The motives for the joint effort were outlined in a phone conference on Thursday, during which Microsoft CEO Satya Nadella and Salesforce CEO Marc Benioff both spoke of putting customers of both companies first, and allowing them to benefit from interoperating.
"We both view our missions as helping customers success in a new world of the cloud, social computing, mobile computing, and connectivity," said Benioff.
Benioff also spoke of how Salesforce is planning to ramp up its use of Microsoft's products to further build out its own portfolio, mainly through its exposure to Microsoft SQL Server and Microsoft Azure when developing its ExactTarget marketing product. ExactTarget was originally built using Microsoft technologies, but it was acquired by Salesforce in 2013. Benioff claims it was that acquisition, along with Nadella's ascension at Microsoft, that helped build a closer relationship with Microsoft.

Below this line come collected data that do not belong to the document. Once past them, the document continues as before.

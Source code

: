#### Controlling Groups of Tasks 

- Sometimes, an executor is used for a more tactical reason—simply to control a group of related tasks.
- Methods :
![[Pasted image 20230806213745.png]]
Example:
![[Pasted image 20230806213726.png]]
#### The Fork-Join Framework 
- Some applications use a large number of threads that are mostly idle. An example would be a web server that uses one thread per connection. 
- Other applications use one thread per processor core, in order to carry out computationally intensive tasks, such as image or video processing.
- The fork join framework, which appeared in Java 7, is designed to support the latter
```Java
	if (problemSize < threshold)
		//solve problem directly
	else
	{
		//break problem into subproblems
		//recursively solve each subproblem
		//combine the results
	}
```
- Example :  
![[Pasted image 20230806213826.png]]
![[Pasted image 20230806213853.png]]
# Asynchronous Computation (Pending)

What isn't happening -- yet -- is for Salesforce to allow its software to run directly on Azure. Bloomberg had reported earlier, based on unnamed inside sources, that Microsoft and Salesforce were partnering to allow the latter's software to run on the former's cloud, but such a setup seemed an unlikely change of heart for a company of Salesforce's demeanor.
Instead, as Benioff said in the conference, "This is about taking Microsoft's core strategies -- Office 365 and Windows -- and integrating it with Salesforce's core strategies, and making a combined offering that offers more value to each of our users."
Still, the rivalries that have existed between the companies, both in existing fields and in newly emergent ones, are likely to be tough to shrug off. Last year, they introduced rival identity servicesdesigned to appeal not just to users of their own services, but other products as well. And earlier this year, Microsoft revved its own Dynamics CRM after several strategic acquisitions designed to compete feature-for-feature with Salesforce.
When asked about how existing competition might affect the deal, Nadella -- like Benioff before him -- fell back on the customer as the best arbiter: "There will we some areas we will compete in, but as anyone who has a broad partnership and platform approach, you will expect us to do what our customers demand of us."